1.1 Cenobamate is recommended as an option for treating focal onset seizures with or without secondary generalised seizures in adults with drug-resistant epilepsy that has not been adequately controlled with at least 2 antiseizure medicines. It is recommended only if:
it is used as an add-on treatment, after at least 1 other add-on treatment has not controlled seizures, and
treatment is started in a tertiary epilepsy service.
1.2 This recommendation is not intended to affect treatment with cenobamate that was started in the NHS before this guidance was published. People having treatment outside this recommendation may continue without change to the funding arrangements in place for them before this guidance was published, until they and their NHS clinician consider it appropriate to stop.
Why the committee made these recommendations
Treatment for focal onset seizures includes many antiseizure medicines used on their own and in combination. Treatment options for focal onset seizures after at least 2 antiseizure medicines are not very effective.
Short-term clinical evidence shows that cenobamate reduces the number of seizures. It also increases how many people stop having any seizures.

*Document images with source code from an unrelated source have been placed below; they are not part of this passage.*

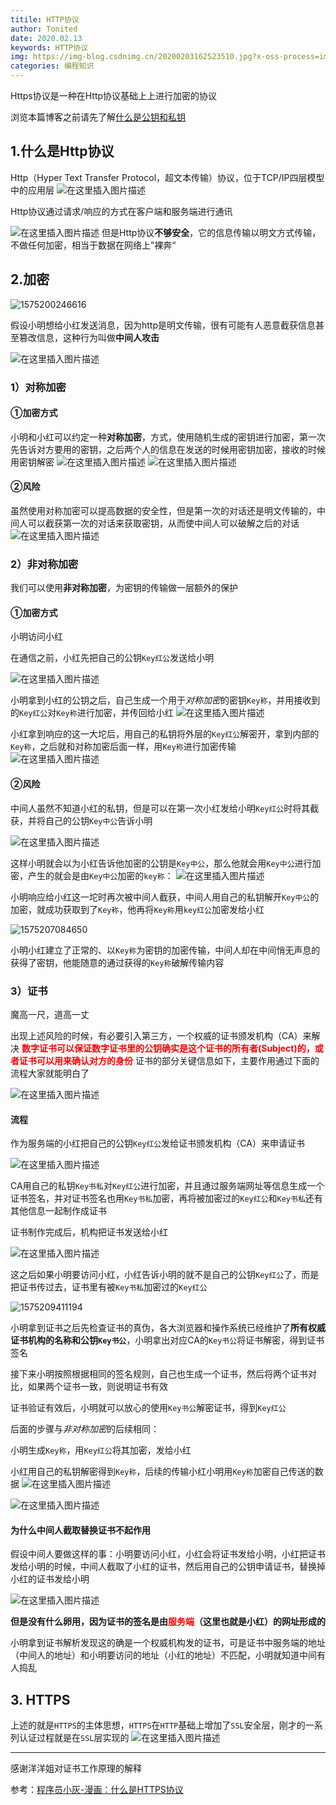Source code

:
 ```yaml
---
titile: HTTP协议
author: Tonited
date: 2020.02.13
keywords: HTTP协议
img: https://img-blog.csdnimg.cn/20200203162523510.jpg?x-oss-process=image/watermark,type_ZmFuZ3poZW5naGVpdGk,shadow_10,text_aHR0cHM6Ly9ibG9nLmNzZG4ubmV0L3dlaXhpbl80MzU1MzY5NA==,size_16,color_FFFFFF,t_70
categories: 编程知识
---
```




Https协议是一种在Http协议基础上上进行加密的协议

<!--more-->

浏览本篇博客之前请先了解[什么是公钥和私钥](https://blog.csdn.net/weixin_43553694/article/details/104158209)

## 1.什么是Http协议

Http（Hyper Text Transfer Protocol，超文本传输）协议，位于TCP/IP四层模型中的应用层
![在这里插入图片描述](https://img-blog.csdnimg.cn/20200203162609480.png)


Http协议通过请求/响应的方式在客户端和服务端进行通讯


![在这里插入图片描述](https://img-blog.csdnimg.cn/20200203162614894.png?x-oss-process=image/watermark,type_ZmFuZ3poZW5naGVpdGk,shadow_10,text_aHR0cHM6Ly9ibG9nLmNzZG4ubmV0L3dlaXhpbl80MzU1MzY5NA==,size_16,color_FFFFFF,t_70)
但是Http协议**不够安全**，它的信息传输以明文方式传输，不做任何加密，相当于数据在网络上”裸奔“

## 2.加密

![1575200246616](https://img-blog.csdnimg.cn/20200203162634457.png)

假设小明想给小红发送消息，因为http是明文传输，很有可能有人恶意截获信息甚至篡改信息，这种行为叫做**中间人攻击**

![在这里插入图片描述](https://img-blog.csdnimg.cn/20200203162652418.png?x-oss-process=image/watermark,type_ZmFuZ3poZW5naGVpdGk,shadow_10,text_aHR0cHM6Ly9ibG9nLmNzZG4ubmV0L3dlaXhpbl80MzU1MzY5NA==,size_16,color_FFFFFF,t_70)

### 1）对称加密

#### ①加密方式

小明和小红可以约定一种**对称加密**，方式，使用随机生成的密钥进行加密，第一次先告诉对方要用的密钥，之后两个人的信息在发送的时候用密钥加密，接收的时候用密钥解密
![在这里插入图片描述](https://img-blog.csdnimg.cn/20200203162715441.png?x-oss-process=image/watermark,type_ZmFuZ3poZW5naGVpdGk,shadow_10,text_aHR0cHM6Ly9ibG9nLmNzZG4ubmV0L3dlaXhpbl80MzU1MzY5NA==,size_16,color_FFFFFF,t_70)
![在这里插入图片描述](https://img-blog.csdnimg.cn/20200203162723493.png?x-oss-process=image/watermark,type_ZmFuZ3poZW5naGVpdGk,shadow_10,text_aHR0cHM6Ly9ibG9nLmNzZG4ubmV0L3dlaXhpbl80MzU1MzY5NA==,size_16,color_FFFFFF,t_70)

#### ②风险

虽然使用对称加密可以提高数据的安全性，但是第一次的对话还是明文传输的，中间人可以截获第一次的对话来获取密钥，从而使中间人可以破解之后的对话
![在这里插入图片描述](https://img-blog.csdnimg.cn/20200203162737782.png?x-oss-process=image/watermark,type_ZmFuZ3poZW5naGVpdGk,shadow_10,text_aHR0cHM6Ly9ibG9nLmNzZG4ubmV0L3dlaXhpbl80MzU1MzY5NA==,size_16,color_FFFFFF,t_70)

### 2）非对称加密

我们可以使用**非对称加密**，为密钥的传输做一层额外的保护

#### ①加密方式
小明访问小红

在通信之前，小红先把自己的公钥`Key红公`发送给小明

![在这里插入图片描述](https://img-blog.csdnimg.cn/20200203162756832.png?x-oss-process=image/watermark,type_ZmFuZ3poZW5naGVpdGk,shadow_10,text_aHR0cHM6Ly9ibG9nLmNzZG4ubmV0L3dlaXhpbl80MzU1MzY5NA==,size_16,color_FFFFFF,t_70)

小明拿到小红的公钥之后，自己生成一个用于*对称加密*的密钥`Key称`，并用接收到的`Key红公`对`Key称`进行加密，并传回给小红
![在这里插入图片描述](https://img-blog.csdnimg.cn/20200203162803166.png)

小红拿到响应的这一大坨后，用自己的私钥将外层的`Key红公`解密开，拿到内部的`Key称`，之后就和对称加密后面一样，用`Key称`进行加密传输
![在这里插入图片描述](https://img-blog.csdnimg.cn/20200203162804386.png?x-oss-process=image/watermark,type_ZmFuZ3poZW5naGVpdGk,shadow_10,text_aHR0cHM6Ly9ibG9nLmNzZG4ubmV0L3dlaXhpbl80MzU1MzY5NA==,size_16,color_FFFFFF,t_70)


#### ②风险

中间人虽然不知道小红的私钥，但是可以在第一次小红发给小明`Key红公`时将其截获，并将自己的公钥`Key中公`告诉小明

![在这里插入图片描述](https://img-blog.csdnimg.cn/2020020316282891.png?x-oss-process=image/watermark,type_ZmFuZ3poZW5naGVpdGk,shadow_10,text_aHR0cHM6Ly9ibG9nLmNzZG4ubmV0L3dlaXhpbl80MzU1MzY5NA==,size_16,color_FFFFFF,t_70)

这样小明就会以为小红告诉他加密的公钥是`Key中公`，那么他就会用`Key中公`进行加密，产生的就会是由`Key中公`加密的`key称`：
![在这里插入图片描述](https://img-blog.csdnimg.cn/20200203162840374.png)

小明响应给小红这一坨时再次被中间人截获，中间人用自己的私钥解开`Key中公`的加密，就成功获取到了`Key称`，他再将`Key称`用`key红公`加密发给小红

![1575207084650](https://img-blog.csdnimg.cn/20200203162857178.png?x-oss-process=image/watermark,type_ZmFuZ3poZW5naGVpdGk,shadow_10,text_aHR0cHM6Ly9ibG9nLmNzZG4ubmV0L3dlaXhpbl80MzU1MzY5NA==,size_16,color_FFFFFF,t_70)

小明小红建立了正常的、以`Key称`为密钥的加密传输，中间人却在中间悄无声息的获得了密钥，他能随意的通过获得的`Key称`破解传输内容

### 3）证书

魔高一尺，道高一丈

出现上述风险的时候，有必要引入第三方，一个权威的证书颁发机构（CA）来解决
**<font color="red">数字证书可以保证数字证书里的公钥确实是这个证书的所有者(Subject)的，或者证书可以用来确认对方的身份</font>**
证书的部分关键信息如下，主要作用通过下面的流程大家就能明白了

![在这里插入图片描述](https://img-blog.csdnimg.cn/20200203162910715.png)
#### 流程

作为服务端的小红把自己的公钥`Key红公`发给证书颁发机构（CA）来申请证书

![在这里插入图片描述](https://img-blog.csdnimg.cn/2020020316293188.png?x-oss-process=image/watermark,type_ZmFuZ3poZW5naGVpdGk,shadow_10,text_aHR0cHM6Ly9ibG9nLmNzZG4ubmV0L3dlaXhpbl80MzU1MzY5NA==,size_16,color_FFFFFF,t_70)

CA用自己的私钥`Key书私`对`Key红公`进行加密，并且通过服务端网址等信息生成一个证书签名，并对证书签名也用`Key书私`加密，再将被加密过的`Key红公`和`Key书私`还有其他信息一起制作成证书

证书制作完成后，机构把证书发送给小红

![在这里插入图片描述](https://img-blog.csdnimg.cn/20200203162942518.png?x-oss-process=image/watermark,type_ZmFuZ3poZW5naGVpdGk,shadow_10,text_aHR0cHM6Ly9ibG9nLmNzZG4ubmV0L3dlaXhpbl80MzU1MzY5NA==,size_16,color_FFFFFF,t_70)

这之后如果小明要访问小红，小红告诉小明的就不是自己的公钥`Key红公`了，而是把证书传过去，证书里有被`Key书私`加密过的`Key红公`

![1575209411194](https://img-blog.csdnimg.cn/20200203162947836.png)

小明拿到证书之后先检查证书的真伪，各大浏览器和操作系统已经维护了**所有权威证书机构的名称和公钥`Key书公`**，小明拿出对应CA的`Key书公`将证书解密，得到证书签名

接下来小明按照根据相同的签名规则，自己也生成一个证书，然后将两个证书对比，如果两个证书一致，则说明证书有效

证书验证有效后，小明就可以放心的使用`Key书公`解密证书，得到`Key红公`

后面的步骤与*非对称加密*的后续相同：

小明生成`Key称`，用`Key红公`将其加密，发给小红

小红用自己的私钥解密得到`Key称`，后续的传输小红小明用`Key称`加密自己传送的数据
![在这里插入图片描述](https://img-blog.csdnimg.cn/20200203163007895.png)

![在这里插入图片描述](https://img-blog.csdnimg.cn/20200203163025322.png?x-oss-process=image/watermark,type_ZmFuZ3poZW5naGVpdGk,shadow_10,text_aHR0cHM6Ly9ibG9nLmNzZG4ubmV0L3dlaXhpbl80MzU1MzY5NA==,size_16,color_FFFFFF,t_70)
#### 为什么中间人截取替换证书不起作用

假设中间人要做这样的事：小明要访问小红，小红会将证书发给小明，小红把证书发给小明的时候，中间人截取了小红的证书，然后用自己的公钥申请证书，替换掉小红的证书发给小明

![在这里插入图片描述](https://img-blog.csdnimg.cn/20200203163037116.png?x-oss-process=image/watermark,type_ZmFuZ3poZW5naGVpdGk,shadow_10,text_aHR0cHM6Ly9ibG9nLmNzZG4ubmV0L3dlaXhpbl80MzU1MzY5NA==,size_16,color_FFFFFF,t_70)

**但是没有什么卵用，因为证书的签名是由<font color="red">服务端</font>（这里也就是小红）的网址形成的**

小明拿到证书解析发现这的确是一个权威机构发的证书，可是证书中服务端的地址（中间人的地址）和小明要访问的地址（小红的地址）不匹配，小明就知道中间有人捣乱


## 3. HTTPS
上述的就是`HTTPS`的主体思想，`HTTPS`在`HTTP`基础上增加了`SSL`安全层，刚才的一系列认证过程就是在`SSL`层实现的
![在这里插入图片描述](https://img-blog.csdnimg.cn/20200211172448404.png?x-oss-process=image/watermark,type_ZmFuZ3poZW5naGVpdGk,shadow_10,text_aHR0cHM6Ly9ibG9nLmNzZG4ubmV0L3dlaXhpbl80MzU1MzY5NA==,size_16,color_FFFFFF,t_70)

<hr/>
感谢洋洋姐对证书工作原理的解释

参考：[程序员小灰-漫画：什么是HTTPS协议](https://mp.weixin.qq.com/s?__biz=MzIxMjE5MTE1Nw==&mid=2653197101&idx=1&sn=d1fe482561d3d079363032ec182c5b3b&chksm=8c99e1f7bbee68e10f8470453637a7d434751a9414ceeffbbb9601f5ae2ba64e26fa6a88a99b&scene=21#wechat_redirect)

It is uncertain how this compares with other antiseizure medicines because cenobamate has not been directly compared with them. The results of an indirect comparison are uncertain because the clinical trials included are short and have different designs. Because it is unclear how the benefit of cenobamate compares with its risks, it should only be started in a tertiary epilepsy service.
Taking into account uncertainties with the clinical evidence, the most likely cost-effectiveness estimates for cenobamate are within what NICE normally considers an acceptable use of NHS resources. So, it is recommended for drug-resistant epilepsy as an add-on treatment in a tertiary epilepsy service, after at least 1 add-on treatment has not controlled symptoms.